• _WHAT THE EXERCISE ASKS_
Only the text of the entries below should be returned, exactly as given, without pictures.

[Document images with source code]
##############################
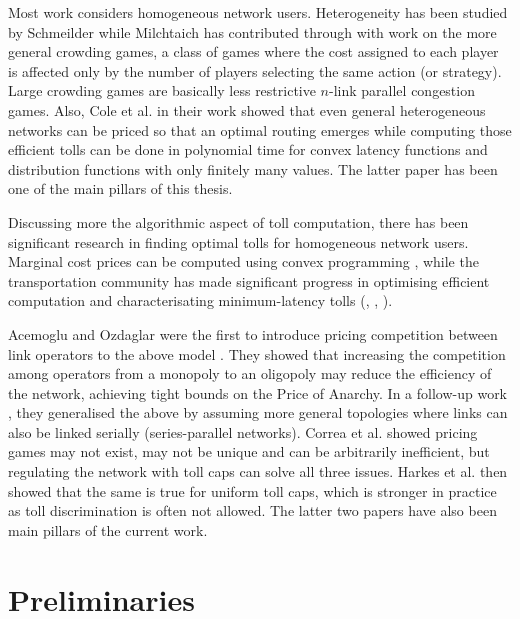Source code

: \documentclass[10pt,a4paper]{book}
\theoremstyle{definition}
\theoremstyle{comment}
\begin{document}
Most work considers homogeneous network users.
Heterogeneity has been studied by Schmeilder \cite{1973JSP.....7..295S} while Milchtaich \cite[Prop $3.3$]{doi:10.1287/moor.25.3.349.12220} has contributed through with work on the more general crowding games, a class of games where the cost assigned to each player is affected only by the number of players selecting the same action (or strategy).
Large crowding games are basically less restrictive $n$-link parallel congestion games.
Also, Cole et al. \cite{10.1145/780542.780618} in their work showed that even general heterogeneous networks can be priced so that an optimal routing emerges while computing those efficient tolls can be done in polynomial time for convex latency functions and distribution functions with only finitely many values.
The latter paper has been one of the main pillars of this thesis.

Discussing more the algorithmic aspect of toll computation, there has been significant research in finding optimal tolls for homogeneous network users.
Marginal cost prices can be computed using convex programming \cite{beckmann1956studies}, while the transportation community has made significant progress in optimising efficient computation and characterisating minimum-latency tolls (\cite{10.1007/978-3-642-59179-2_4}, \cite{Hearn1998}, \cite{Hearn2002}).

Acemoglu and Ozdaglar were the first to introduce pricing competition between link operators to the above model \cite{10.1287/moor.1060.0231}.
They showed that increasing the competition among operators from a monopoly to an oligopoly may reduce the efficiency of the network, achieving tight bounds on the Price of Anarchy.
In a follow-up work \cite{10.1109/JSAC.2007.070812}, they generalised the above by assuming more general topologies where links can also be linked serially (series-parallel networks).
Correa et al. \cite{correa2018pricing} showed pricing games may not exist, may not be unique and can be arbitrarily inefficient, but regulating the network with toll caps can solve all three issues.
Harkes et al. \cite{Harks_2019} then showed that the same is true for uniform toll caps, which is stronger in practice as toll discrimination is often not allowed.
The latter two papers have also been main pillars of the current work.


\cleardoublepage


\chapter{Preliminaries}
\label{chapter:preliminaries}
\end{document}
##############################
• _RESPONSE BOX_
Source code

: \documentclass[10pt,a4paper]{book}
\theoremstyle{definition}
\theoremstyle{comment}
\begin{document}
Most work considers homogeneous network users.
Heterogeneity has been studied by Schmeilder \cite{1973JSP.....7..295S} while Milchtaich \cite[Prop $3.3$]{doi:10.1287/moor.25.3.349.12220} has contributed through with work on the more general crowding games, a class of games where the cost assigned to each player is affected only by the number of players selecting the same action (or strategy).
Large crowding games are basically less restrictive $n$-link parallel congestion games.
Also, Cole et al. \cite{10.1145/780542.780618} in their work showed that even general heterogeneous networks can be priced so that an optimal routing emerges while computing those efficient tolls can be done in polynomial time for convex latency functions and distribution functions with only finitely many values.
The latter paper has been one of the main pillars of this thesis.

Discussing more the algorithmic aspect of toll computation, there has been significant research in finding optimal tolls for homogeneous network users.
Marginal cost prices can be computed using convex programming \cite{beckmann1956studies}, while the transportation community has made significant progress in optimising efficient computation and characterisating minimum-latency tolls (\cite{10.1007/978-3-642-59179-2_4}, \cite{Hearn1998}, \cite{Hearn2002}).

Acemoglu and Ozdaglar were the first to introduce pricing competition between link operators to the above model \cite{10.1287/moor.1060.0231}.
They showed that increasing the competition among operators from a monopoly to an oligopoly may reduce the efficiency of the network, achieving tight bounds on the Price of Anarchy.
In a follow-up work \cite{10.1109/JSAC.2007.070812}, they generalised the above by assuming more general topologies where links can also be linked serially (series-parallel networks).
Correa et al. \cite{correa2018pricing} showed pricing games may not exist, may not be unique and can be arbitrarily inefficient, but regulating the network with toll caps can solve all three issues.
Harkes et al. \cite{Harks_2019} then showed that the same is true for uniform toll caps, which is stronger in practice as toll discrimination is often not allowed.
The latter two papers have also been main pillars of the current work.


\cleardoublepage


\chapter{Preliminaries}
\label{chapter:preliminaries}
\end{document}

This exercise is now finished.